With Easter comes spring weather and in my family that means trips to the green houses to prepare for planting season.  Seriously, we visit multiple green houses sometimes not buying a thing but going for the experience and the sure joy it brings our souls.  At J&J we had to visit the fishes.
and at Rocking E we visited the chickens and almost bought chicks...thank goodness we didn't because we are getting chickens already laying eggs from Anna's parents...and Sophie took a ride on a horse (Molly wouldn't have anything to do with it).  Seriously it was a dime...so she rode twice, we're generous like that.

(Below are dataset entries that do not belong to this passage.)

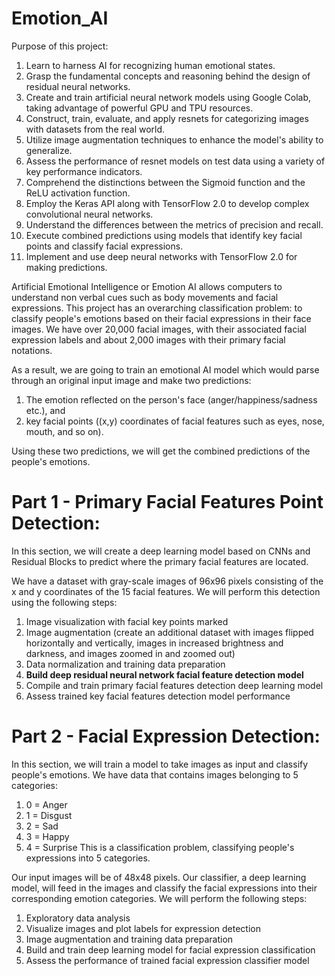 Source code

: # Emotion_AI

Purpose of this project:
1. Learn to harness AI for recognizing human emotional states.
2. Grasp the fundamental concepts and reasoning behind the design of residual neural networks.
3. Create and train artificial neural network models using Google Colab, taking advantage of powerful GPU and TPU resources.
4. Construct, train, evaluate, and apply resnets for categorizing images with datasets from the real world.
5. Utilize image augmentation techniques to enhance the model's ability to generalize.
6. Assess the performance of resnet models on test data using a variety of key performance indicators.
7. Comprehend the distinctions between the Sigmoid function and the ReLU activation function.
8. Employ the Keras API along with TensorFlow 2.0 to develop complex convolutional neural networks.
9. Understand the differences between the metrics of precision and recall.
10. Execute combined predictions using models that identify key facial points and classify facial expressions.
11. Implement and use deep neural networks with TensorFlow 2.0 for making predictions. <br/>

Artificial Emotional Intelligence or Emotion AI allows computers to understand non verbal cues such as body movements and facial expressions. This project has an overarching classification problem: to classify people's emotions based on their facial expressions in their face images. We have over 20,000 facial images, with their associated facial expression labels and about 2,000 images with their primary facial notations.

As a result, we are going to train an emotional AI model which would parse through an original input image and make two predictions:
1. The emotion reflected on the person's face (anger/happiness/sadness etc.), and
2. key facial points ((x,y) coordinates of facial features such as eyes, nose, mouth, and so on). <br />

Using these two predictions, we will get the combined predictions of the people's emotions.
<br />
# Part 1 - Primary Facial Features Point Detection:
In this section, we will create a deep learning model based on CNNs and Residual Blocks to predict where the primary facial features are located.

We have a dataset with gray-scale images of 96x96 pixels consisting of the x and y coordinates of the 15 facial features. We will perform this detection using the following steps:
1. Image visualization with facial key points marked
2. Image augmentation (create an additional dataset with images flipped horizontally and vertically, images in increased brightness and darkness, and images zoomed in and zoomed out)
3. Data normalization and training data preparation
4. **Build deep residual neural network facial feature detection model**
5. Compile and train primary facial features detection deep learning model
6. Assess trained key facial features detection model performance
# Part 2 - Facial Expression Detection:
In this section, we will train a model to take images as input and classify people's emotions. We have data that contains images belonging to 5 categories:
1. 0 = Anger
2. 1 = Disgust
3. 2 = Sad
4. 3 = Happy
5. 4 = Surprise
This is a classification problem, classifying people's expressions into 5 categories.

Our input images will be of 48x48 pixels. Our classifier, a deep learning model, will feed in the images and classify the facial expressions into their corresponding emotion categories. We will perform the following steps:
1. Exploratory data analysis
2. Visualize images and plot labels for expression detection
3. Image augmentation and training data preparation
4. Build and train deep learning model for facial expression classification
5. Assess the performance of trained facial expression classifier model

On a separate note, in Sunday school we are studying the Old Testament and I recently came across a realization that I wanted to share.  We'll see if I can share it and make any sense.  We were reading about the Israelites and how right after they were liberated from Egypt, where they witnessed miracles like ummmm HELLO parting of the Red Sea and a literal pillar of fire guiding them in the desert that they complained and turned to Moses for help with hunger and thirst.  First let me make clear, I am in no way judging them as how often in my life have I witnessed the hand of God only to turn the next day and say...where are you, I need some help here.  That being said, I saw a clear pattern that they were hungry and turned to Moses and the Lord provided Manna, they were thirsty and complained and turned to Moses who struck the Rock and the Lord poured out water.  Over and over this happened and I'm sure Moses was like..."come on have a little faith, I'm hungry and thirsty too" but why wouldn't they turn to Moses he always solved the problem and usually with little effort on their part.  So they wandered for 40 years with some success and some well no so proud moments.  Moses learned to be a leader and found a midst that group leaders like Joshua and others who rose to the top.  

I couldn't help but think of my parents in Serbia working with this little branch in their own wilderness and they tried to lead this band of Saints to their own spiritual promised land.  I found that their were so many similarities between the two stories as I hear of my parents desiring more faith from those who they work with and hearing complaining and constant asks not only on them but the Church to step in and solve worldly problems.  They see miracles and they see backs turned, they hear complaints and at times want to cry out..."we know we are right here with you but if you could only trust and open your heart a little more".  They see members who don't want to sacrifice or step up if it is hard or inconvenient and they see members stretch out their hands and then quickly retract them and build walls around their close group not letting anyone in and become hardened and unforgiving of others faults failing to see their own.  But...and this is a key...they also have found their Joshua's in people like Nemanja who are strong and valiant and will, as the Joshua of old did to Jericho, break down the walls so that the branch can grow and the gospel flourish.  Bottom line...my parents need to realize it took Moses, a great prophet of God, 40 years to lead the Israelites to the promised land and they in 18 months have done great work and need to cut themselves some slack.  I'm so proud of my parents and am so excited to have them home next month....NEXT MONTH, so crazy!